> **Exercise directions**
Output exactly, please, the lines of the records below from the one containing "I assume you" through the final line.

(Beginning of Materials provided)

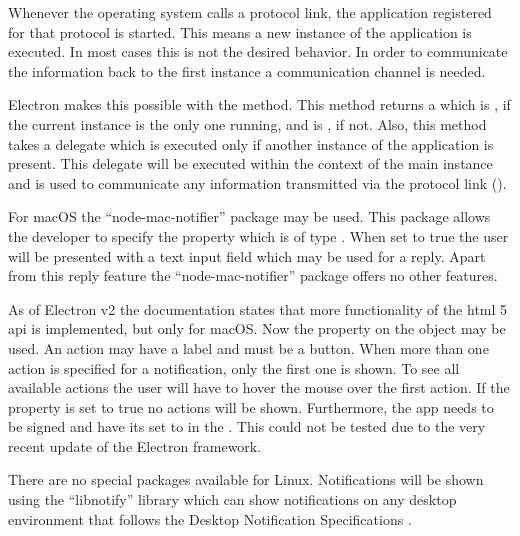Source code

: 
Whenever the operating system calls a protocol link, the application registered for that protocol is started. This means a new instance of the application is executed. In most cases this is not the desired behavior. In order to communicate the information back to the first instance a communication channel is needed.


Electron makes this possible with the  method. This method returns a  which is , if the current instance is the only one running, and is , if not. Also, this method takes a delegate which is executed only if another instance of the application is present. This delegate will be executed within the context of the main instance and is used to communicate any information transmitted via the protocol link ().



For macOS the \enquote{node-mac-notifier} package may be used. This package allows the developer to specify the  property which is of type . When set to true the user will be presented with a text input field which may be used for a reply. Apart from this reply feature the \enquote{node-mac-notifier} package offers no other features.

As of Electron v2 the documentation states that more functionality of the \gls{html} 5 \gls{api} is implemented, but only for macOS. Now the  property on the  object may be used. An action may have a label and must be a button. When more than one action is specified for a notification, only the first one is shown. To see all available actions the user will have to hover the mouse over the first action. If the  property is set to true no actions will be shown. Furthermore, the app needs to be signed and have its  set to  in the . This could not be tested due to the very recent update of the Electron framework.


There are no special packages available for Linux. Notifications will be shown using the \enquote{libnotify} library which can show notifications on any desktop environment that follows the Desktop Notification Specifications \cite{desktopNotificationSpec} \cite{electronNotifications}.
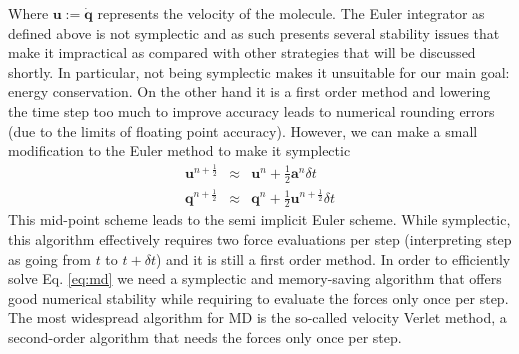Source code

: \documentclass[twoside,openright,titlepage,numbers=noenddot,%
headinclude,footinclude,cleardoublepage=empty,abstract=on,
BCOR=5mm,fontsize=11pt, dvipsnames, paper=b5
]{scrreprt}
\renewcommand{\vec}[1]{\bm{#1}}
\newcommand{\dt}{\delta t}
\newcommand{\half}{\frac{1}{2}}
\newcommand{\ppos}{q}
\newcommand{\pvel}{u}
\begin{document}
Where $\vec{\pvel} := \dot{\vec{\ppos}}$ represents the velocity of the molecule.
The Euler integrator as defined above is not symplectic\cite{Hairer2006} and as such presents several stability issues that make it impractical as compared with other strategies that will be discussed shortly. In particular, not being symplectic makes it unsuitable for our main goal: energy conservation\cite{Hairer2006}. On the other hand it is a first order method and lowering the time step too much to improve accuracy leads to numerical rounding errors (due to the limits of floating point accuracy).
However, we can make a small modification to the Euler method to make it symplectic\cite{Hairer2006}
\begin{equation}
  \label{eq:semiimpliciteuler}
  \begin{aligned}
    \vec{\pvel}^{n+\half} &\approx& \vec{\pvel}^n + \half\vec{a}^n\dt\\
    \vec{\ppos}^{n+\half} &\approx& \vec{\ppos}^n + \half\vec{\pvel}^{n+\half}\dt
  \end{aligned}
\end{equation}
This mid-point scheme leads to the semi implicit Euler scheme. While symplectic, this algorithm effectively requires two force evaluations per step (interpreting step as going from $t$ to $t+\dt$) and it is still a first order method.
In order to efficiently solve Eq. \eqref{eq:md} we need a symplectic and memory-saving algorithm that offers good numerical stability while requiring to evaluate the forces only once per step.
The most widespread algorithm for \gls{MD} is the so-called velocity Verlet method\cite{Allen2017}, a second-order algorithm that needs the forces only once per step.
\end{document}
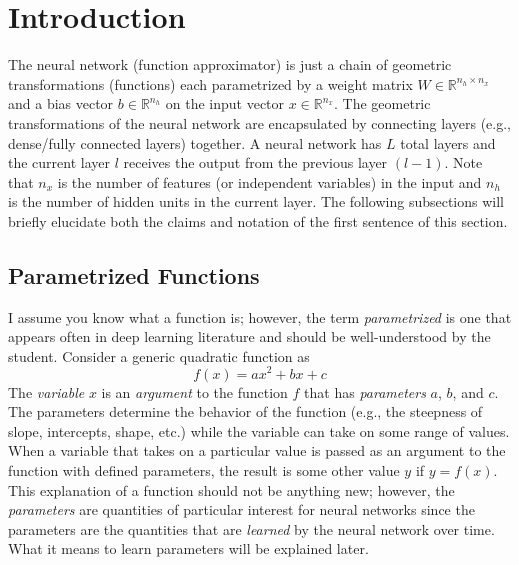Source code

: \documentclass{article}
\begin{document}
\section{Introduction}

\quad The neural network (function approximator) is just a chain of geometric transformations (functions)
each parametrized by a weight matrix $W \in \mathbb{R}^{n_h \times n_x}$ and
a bias vector $b \in \mathbb{R}^{n_h}$ on the input vector $x \in \mathbb{R}^{n_x}$.
The geometric transformations of the neural network are encapsulated by connecting
layers (e.g., dense/fully connected layers) together. A neural network has $L$ total
layers and the current layer $l$ receives the output from the previous layer $(l-1)$.
Note that $n_x$ is the number of features (or independent variables) in the input
and $n_h$ is the number of hidden units in the current layer. The following subsections will
briefly elucidate both the claims and notation of the first sentence of this section.

\subsection{Parametrized Functions}

\quad I assume you know what a function is; however, the term \textit{parametrized}
is one that appears often in deep learning literature and should be well-understood by the student.
Consider a generic quadratic function \cite{MathSEVarsParamsArgs2015} as
\begin{equation}
	f(x) = ax^{2} + bx + c
\end{equation}
The \textit{variable} $x$ is an \textit{argument} to the function $f$ that has
\textit{parameters} $a$, $b$, and $c$. The parameters determine the behavior of
the function (e.g., the steepness of slope, intercepts, shape, etc.) while the
variable can take on some range of values. When a variable that takes on a particular
value is passed as an argument to the function with defined parameters, the result
is some other value $y$ if $y = f(x)$. This explanation of a function
should not be anything new; however, the \textit{parameters} are quantities
of particular interest for neural networks since the parameters are the quantities
that are \textit{learned} by the neural network over time. What it means to learn
parameters will be explained later.
\end{document}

(End of Materials provided)

> **Response to the exercise**
\quad I assume you know what a function is; however, the term \textit{parametrized}
is one that appears often in deep learning literature and should be well-understood by the student.
Consider a generic quadratic function \cite{MathSEVarsParamsArgs2015} as
\begin{equation}
	f(x) = ax^{2} + bx + c
\end{equation}
The \textit{variable} $x$ is an \textit{argument} to the function $f$ that has
\textit{parameters} $a$, $b$, and $c$. The parameters determine the behavior of
the function (e.g., the steepness of slope, intercepts, shape, etc.) while the
variable can take on some range of values. When a variable that takes on a particular
value is passed as an argument to the function with defined parameters, the result
is some other value $y$ if $y = f(x)$. This explanation of a function
should not be anything new; however, the \textit{parameters} are quantities
of particular interest for neural networks since the parameters are the quantities
that are \textit{learned} by the neural network over time. What it means to learn
parameters will be explained later.
\end{document}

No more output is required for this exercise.